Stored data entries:
= = =

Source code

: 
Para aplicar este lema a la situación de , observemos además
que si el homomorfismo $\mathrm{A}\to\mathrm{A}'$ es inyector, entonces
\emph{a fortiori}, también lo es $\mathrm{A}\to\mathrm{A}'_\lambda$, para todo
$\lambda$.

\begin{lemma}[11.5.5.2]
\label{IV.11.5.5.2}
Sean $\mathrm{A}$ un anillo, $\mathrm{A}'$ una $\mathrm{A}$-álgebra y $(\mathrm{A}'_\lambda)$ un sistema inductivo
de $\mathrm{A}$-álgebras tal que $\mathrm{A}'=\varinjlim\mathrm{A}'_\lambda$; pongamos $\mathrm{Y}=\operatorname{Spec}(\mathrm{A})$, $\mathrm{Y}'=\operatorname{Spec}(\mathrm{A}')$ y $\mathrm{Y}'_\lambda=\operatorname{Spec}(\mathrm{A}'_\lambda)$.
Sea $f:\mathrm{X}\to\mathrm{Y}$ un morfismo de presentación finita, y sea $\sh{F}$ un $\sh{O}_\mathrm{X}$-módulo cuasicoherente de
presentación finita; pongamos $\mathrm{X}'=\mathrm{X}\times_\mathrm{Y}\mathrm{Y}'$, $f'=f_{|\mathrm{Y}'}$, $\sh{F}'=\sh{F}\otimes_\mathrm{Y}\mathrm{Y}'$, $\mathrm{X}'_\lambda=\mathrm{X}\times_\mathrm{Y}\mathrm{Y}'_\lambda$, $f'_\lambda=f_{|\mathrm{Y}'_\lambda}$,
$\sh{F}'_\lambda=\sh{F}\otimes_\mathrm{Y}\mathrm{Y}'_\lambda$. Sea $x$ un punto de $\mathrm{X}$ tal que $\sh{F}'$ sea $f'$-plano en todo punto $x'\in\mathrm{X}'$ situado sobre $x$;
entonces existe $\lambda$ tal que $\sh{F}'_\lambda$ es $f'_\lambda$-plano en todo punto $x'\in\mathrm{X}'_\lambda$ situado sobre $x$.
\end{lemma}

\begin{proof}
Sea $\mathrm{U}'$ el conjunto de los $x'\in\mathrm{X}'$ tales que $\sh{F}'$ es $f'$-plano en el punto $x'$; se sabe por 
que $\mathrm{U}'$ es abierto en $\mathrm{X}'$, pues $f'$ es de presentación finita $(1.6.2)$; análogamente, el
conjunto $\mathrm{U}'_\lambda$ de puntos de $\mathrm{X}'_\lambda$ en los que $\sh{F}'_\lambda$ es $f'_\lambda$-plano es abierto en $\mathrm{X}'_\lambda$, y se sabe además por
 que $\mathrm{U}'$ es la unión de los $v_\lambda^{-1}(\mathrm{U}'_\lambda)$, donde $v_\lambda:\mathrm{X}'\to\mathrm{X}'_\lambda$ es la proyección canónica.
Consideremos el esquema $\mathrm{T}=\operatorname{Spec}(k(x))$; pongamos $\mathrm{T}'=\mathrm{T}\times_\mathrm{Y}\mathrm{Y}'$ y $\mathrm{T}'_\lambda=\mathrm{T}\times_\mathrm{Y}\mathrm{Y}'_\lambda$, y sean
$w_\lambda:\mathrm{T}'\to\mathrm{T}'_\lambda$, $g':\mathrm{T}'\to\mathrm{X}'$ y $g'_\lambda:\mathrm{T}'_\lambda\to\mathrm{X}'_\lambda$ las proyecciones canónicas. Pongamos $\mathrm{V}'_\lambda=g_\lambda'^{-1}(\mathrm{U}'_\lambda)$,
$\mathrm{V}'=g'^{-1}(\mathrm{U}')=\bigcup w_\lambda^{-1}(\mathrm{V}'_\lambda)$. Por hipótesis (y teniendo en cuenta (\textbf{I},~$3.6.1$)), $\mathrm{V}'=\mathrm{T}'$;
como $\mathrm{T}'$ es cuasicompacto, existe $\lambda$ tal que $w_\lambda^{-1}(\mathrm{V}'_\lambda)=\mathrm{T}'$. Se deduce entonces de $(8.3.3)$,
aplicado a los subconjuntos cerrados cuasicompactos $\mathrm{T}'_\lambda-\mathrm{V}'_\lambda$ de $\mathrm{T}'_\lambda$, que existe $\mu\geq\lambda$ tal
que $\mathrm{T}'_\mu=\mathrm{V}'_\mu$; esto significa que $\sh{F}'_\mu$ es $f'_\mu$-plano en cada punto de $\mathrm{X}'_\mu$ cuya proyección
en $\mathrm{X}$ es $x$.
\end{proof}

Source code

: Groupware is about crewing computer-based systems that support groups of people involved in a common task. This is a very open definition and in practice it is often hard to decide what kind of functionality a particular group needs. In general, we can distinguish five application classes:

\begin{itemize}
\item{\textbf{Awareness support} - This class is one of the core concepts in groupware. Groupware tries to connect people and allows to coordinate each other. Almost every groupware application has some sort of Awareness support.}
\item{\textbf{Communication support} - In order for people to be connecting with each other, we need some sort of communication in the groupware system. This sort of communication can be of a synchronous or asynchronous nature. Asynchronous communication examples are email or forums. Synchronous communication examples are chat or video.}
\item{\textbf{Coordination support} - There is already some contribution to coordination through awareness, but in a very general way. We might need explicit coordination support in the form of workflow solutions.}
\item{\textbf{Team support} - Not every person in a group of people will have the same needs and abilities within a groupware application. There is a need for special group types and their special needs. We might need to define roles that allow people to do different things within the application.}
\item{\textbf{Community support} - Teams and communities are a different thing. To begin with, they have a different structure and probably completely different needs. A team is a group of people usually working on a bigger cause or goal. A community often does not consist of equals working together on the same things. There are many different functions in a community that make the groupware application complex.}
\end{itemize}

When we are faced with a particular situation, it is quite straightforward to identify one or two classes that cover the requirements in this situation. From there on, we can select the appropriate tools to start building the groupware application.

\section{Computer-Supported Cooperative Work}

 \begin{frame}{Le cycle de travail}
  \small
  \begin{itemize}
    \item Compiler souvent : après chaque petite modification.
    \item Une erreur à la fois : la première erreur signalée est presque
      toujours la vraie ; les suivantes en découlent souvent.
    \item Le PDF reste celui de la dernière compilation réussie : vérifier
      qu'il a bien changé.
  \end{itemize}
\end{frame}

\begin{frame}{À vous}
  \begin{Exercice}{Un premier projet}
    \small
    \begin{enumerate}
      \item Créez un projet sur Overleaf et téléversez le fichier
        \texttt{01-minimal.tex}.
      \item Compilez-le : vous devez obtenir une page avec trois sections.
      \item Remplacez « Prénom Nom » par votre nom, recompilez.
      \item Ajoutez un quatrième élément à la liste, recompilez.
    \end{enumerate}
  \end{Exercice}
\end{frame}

= = =

## Problem to solve
Using the entries above, find all lines with "situado". Copy them.

## Exercise output
$\sh{F}'_\lambda=\sh{F}\otimes_\mathrm{Y}\mathrm{Y}'_\lambda$. Sea $x$ un punto de $\mathrm{X}$ tal que $\sh{F}'$ sea $f'$-plano en todo punto $x'\in\mathrm{X}'$ situado sobre $x$;
entonces existe $\lambda$ tal que $\sh{F}'_\lambda$ es $f'_\lambda$-plano en todo punto $x'\in\mathrm{X}'_\lambda$ situado sobre $x$.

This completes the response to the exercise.